The cease-fire is also not without risks for humanitarian workers. Just last month, a USAID-funded tractor in the Nuba Mountains hit a landmine after a GoS military officer detained groups traveling in and out of one small area. Six persons died and several others were wounded. There have been several investigations to determine whether the landmine had been newly planted, but regardless of when it was planted, one must question whether the spirit of the cease-fire agreement truly trickles down to the local commanders.
These weaknesses are real, and I believe the cease-fire is not replicable in toto. However, there are many positive aspects of the Nuba Mountains cease-fire agreement and its international monitoring that may be of use in other high-conflict areas of Sudan. When the formal Nuba Mountains cease-fire agreement was signed, the enthusiasm of the local population grew more rapidly than was anticipated, and civilians and commerce began to move more freely. The impact of the Nuba cease-fire outside Nuba has been striking; the local reconciliation has triggered "grass-roots" discussion and anticipation of peace far beyond the borders of the Nuba Mountains.

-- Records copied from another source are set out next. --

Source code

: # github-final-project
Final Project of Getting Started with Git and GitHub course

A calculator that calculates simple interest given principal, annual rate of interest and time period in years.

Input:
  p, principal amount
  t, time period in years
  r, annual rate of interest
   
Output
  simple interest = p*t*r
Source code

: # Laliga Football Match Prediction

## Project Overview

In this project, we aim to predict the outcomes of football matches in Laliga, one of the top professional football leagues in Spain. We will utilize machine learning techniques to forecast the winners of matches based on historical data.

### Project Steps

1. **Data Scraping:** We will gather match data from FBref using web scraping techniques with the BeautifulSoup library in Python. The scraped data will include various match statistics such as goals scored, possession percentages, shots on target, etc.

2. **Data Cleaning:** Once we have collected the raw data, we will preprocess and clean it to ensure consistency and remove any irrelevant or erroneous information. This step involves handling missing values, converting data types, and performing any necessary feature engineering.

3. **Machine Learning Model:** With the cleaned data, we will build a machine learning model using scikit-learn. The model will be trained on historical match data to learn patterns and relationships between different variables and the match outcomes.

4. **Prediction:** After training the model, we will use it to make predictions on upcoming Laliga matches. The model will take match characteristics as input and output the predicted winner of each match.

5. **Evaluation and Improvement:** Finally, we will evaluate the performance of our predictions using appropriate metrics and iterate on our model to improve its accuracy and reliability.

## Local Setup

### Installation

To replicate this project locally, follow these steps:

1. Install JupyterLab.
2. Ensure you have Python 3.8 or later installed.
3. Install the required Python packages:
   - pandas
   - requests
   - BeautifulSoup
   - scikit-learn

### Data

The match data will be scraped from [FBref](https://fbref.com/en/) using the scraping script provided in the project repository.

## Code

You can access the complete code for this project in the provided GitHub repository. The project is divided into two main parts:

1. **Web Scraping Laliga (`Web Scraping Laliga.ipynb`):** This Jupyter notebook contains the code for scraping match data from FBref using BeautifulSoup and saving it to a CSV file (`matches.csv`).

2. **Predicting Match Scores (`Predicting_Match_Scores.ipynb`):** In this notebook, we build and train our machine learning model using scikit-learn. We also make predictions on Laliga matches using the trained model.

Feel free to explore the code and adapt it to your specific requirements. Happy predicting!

The degree to which the warring parties respect the agreement to protect civilians from attack has significant humanitarian consequences. Since March, when both parties signed this agreement, repeated bombings, continuing reports of gunship attacks, and the ongoing forced displacement of civilians, indicate that the agreement has had little positive humanitarian impact in Western Upper Nile or Bahr El Ghazal, the two regions most likely to serve as a "proving ground" for true commitment to protect civilians. Preliminary reports on the month of June show more attacks recorded than in all of the other months this year combined.
Additionally, the GoS imposition of flight denials in these regions all but prevents even ad-hoc monitoring of the agreement. In the absence of either a mechanism for impartial monitoring and investigation, or a reversal of the GoS flight denial patterns, there is little hope that the current situation will change. Finally, if the February attacks on Bieh that killed twenty-four civilians serve as an example, even the strongest international condemnation of attacks is not likely to produce adequate results. (The GoS has yet to take definitive steps to prevent a similar incident.) As a monitoring mechanism is implemented and as increased international focus on the protection of civilians in Sudan grows, it is also clear there must be well articulated consequences for violation to assure the agreement takes adequate hold.
Mr. Chairman, I have outlined some of the political and administrative actions needed for the humanitarian work to be successfully accomplished. Sudan's needs may actually increase in the short-run, especially if prospects brighten for a negotiated settlement and USAID will be expected to respond to those needs. We will continue to consult with you as this situation evolves.
I would like to thank the subcommittee once again for allowing me to testify today. I have worked on Sudan for twenty years. I believe there are significant prospects for peace, but it must be a just peace, and it cannot be negotiated while atrocities take place. If the Government of Sudan is serious about peace, it must give unrestricted access to war-affected civilians in humanitarian need. That must happen now - not one month, two months, or three months from now. The world cannot wait; the people of southern Sudan cannot wait.